3.4 KiB
DFlash on Apple Silicon
This repo now carries a Gitea-first benchmark harness for evaluating whether upstream DFlash on MLX is worth adding to the local Apple Silicon inference stack.
Why
The headline Kimi K2.6 + DFlash benchmark was measured on 8x MI300X with huge RAM and ROCm patches. That exact recipe is not a fit for a 36 GB Apple Silicon Mac.
What is relevant locally is the upstream z-lab/dflash MLX path, which can benchmark smaller matched target/draft pairs that fit on Apple Silicon.
Current repo entry point
Use:
python3 benchmarks/dflash_apple_silicon.py --machine-label "M3 Max 36GB"

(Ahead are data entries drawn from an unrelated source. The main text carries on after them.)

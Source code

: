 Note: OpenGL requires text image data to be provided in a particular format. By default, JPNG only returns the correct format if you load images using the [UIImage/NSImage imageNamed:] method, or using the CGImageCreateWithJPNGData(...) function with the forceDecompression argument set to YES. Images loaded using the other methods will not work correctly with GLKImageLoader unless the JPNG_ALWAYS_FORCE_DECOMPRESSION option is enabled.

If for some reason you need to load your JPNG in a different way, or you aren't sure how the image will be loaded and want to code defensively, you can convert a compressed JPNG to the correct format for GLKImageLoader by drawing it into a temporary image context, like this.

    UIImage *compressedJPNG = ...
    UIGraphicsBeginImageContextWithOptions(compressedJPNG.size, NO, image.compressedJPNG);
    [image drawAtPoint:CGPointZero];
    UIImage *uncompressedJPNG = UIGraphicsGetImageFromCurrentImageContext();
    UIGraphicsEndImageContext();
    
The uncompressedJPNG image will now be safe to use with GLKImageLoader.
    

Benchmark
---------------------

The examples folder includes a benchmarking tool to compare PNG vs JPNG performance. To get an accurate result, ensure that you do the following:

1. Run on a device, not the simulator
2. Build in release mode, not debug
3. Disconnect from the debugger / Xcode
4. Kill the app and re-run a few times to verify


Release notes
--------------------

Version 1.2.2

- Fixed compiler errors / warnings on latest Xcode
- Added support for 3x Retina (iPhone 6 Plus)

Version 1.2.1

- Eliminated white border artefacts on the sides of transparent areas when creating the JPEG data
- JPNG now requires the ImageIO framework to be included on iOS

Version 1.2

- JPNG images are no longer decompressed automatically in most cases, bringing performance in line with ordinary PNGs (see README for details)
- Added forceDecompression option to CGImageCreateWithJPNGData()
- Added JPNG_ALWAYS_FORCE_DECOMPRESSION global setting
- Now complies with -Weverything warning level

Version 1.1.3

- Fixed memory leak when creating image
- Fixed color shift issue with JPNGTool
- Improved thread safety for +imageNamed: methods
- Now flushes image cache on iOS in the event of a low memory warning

This prints a benchmark report template with:
- the selected model/draft pair
- exact setup commands
- the upstream MLX benchmark command
- baseline comparison guidance
Write the template to a file:
python3 benchmarks/dflash_apple_silicon.py \
--machine-label "M3 Max 36GB" \
--output benchmarks/reports/dflash_m3max_36gb.md
Emit the underlying plan as JSON:
python3 benchmarks/dflash_apple_silicon.py --format json
Selection logic
Today the planner uses two upstream-supported MLX pairs:
qwen35-9b- base:
Qwen/Qwen3.5-9B - draft:
z-lab/Qwen3.5-9B-DFlash - chosen for ~28 GB+ machines
- base:
qwen35-4b- base:
Qwen/Qwen3.5-4B - draft:
z-lab/Qwen3.5-4B-DFlash - fallback for tighter-memory Macs
- base:
On a 36 GB Mac, the default recommendation is qwen35-9b.
Pilot result already landed
A first live Apple Silicon run has already been captured in:
benchmarks/reports/dflash_m3max_36gb_qwen35_4b_pilot.md
Pilot command:
python -m dflash.benchmark --backend mlx \
--model Qwen/Qwen3.5-4B \
--draft-model z-lab/Qwen3.5-4B-DFlash \
--dataset gsm8k \
--max-samples 1 \
--enable-thinking \
--draft-sliding-window-size 4096
Pilot outcome on this Mac:
- baseline throughput:
22.35 tok/s - DFlash throughput:
46.78 tok/s - decoding speedup:
2.09x
Treat that as a directional proof, not a final decision benchmark. The next step is the fuller comparison slice against plain MLX or llama.cpp speculative decoding.
Known 9B failure on this machine
A follow-up live run with:
Qwen/Qwen3.5-9Bz-lab/Qwen3.5-9B-DFlash
failed on this same M3 Max 36GB Mac with:
[METAL] Command buffer execution failed:
Caused GPU Timeout Error (00000002:kIOGPUCommandBufferCallbackErrorTimeout)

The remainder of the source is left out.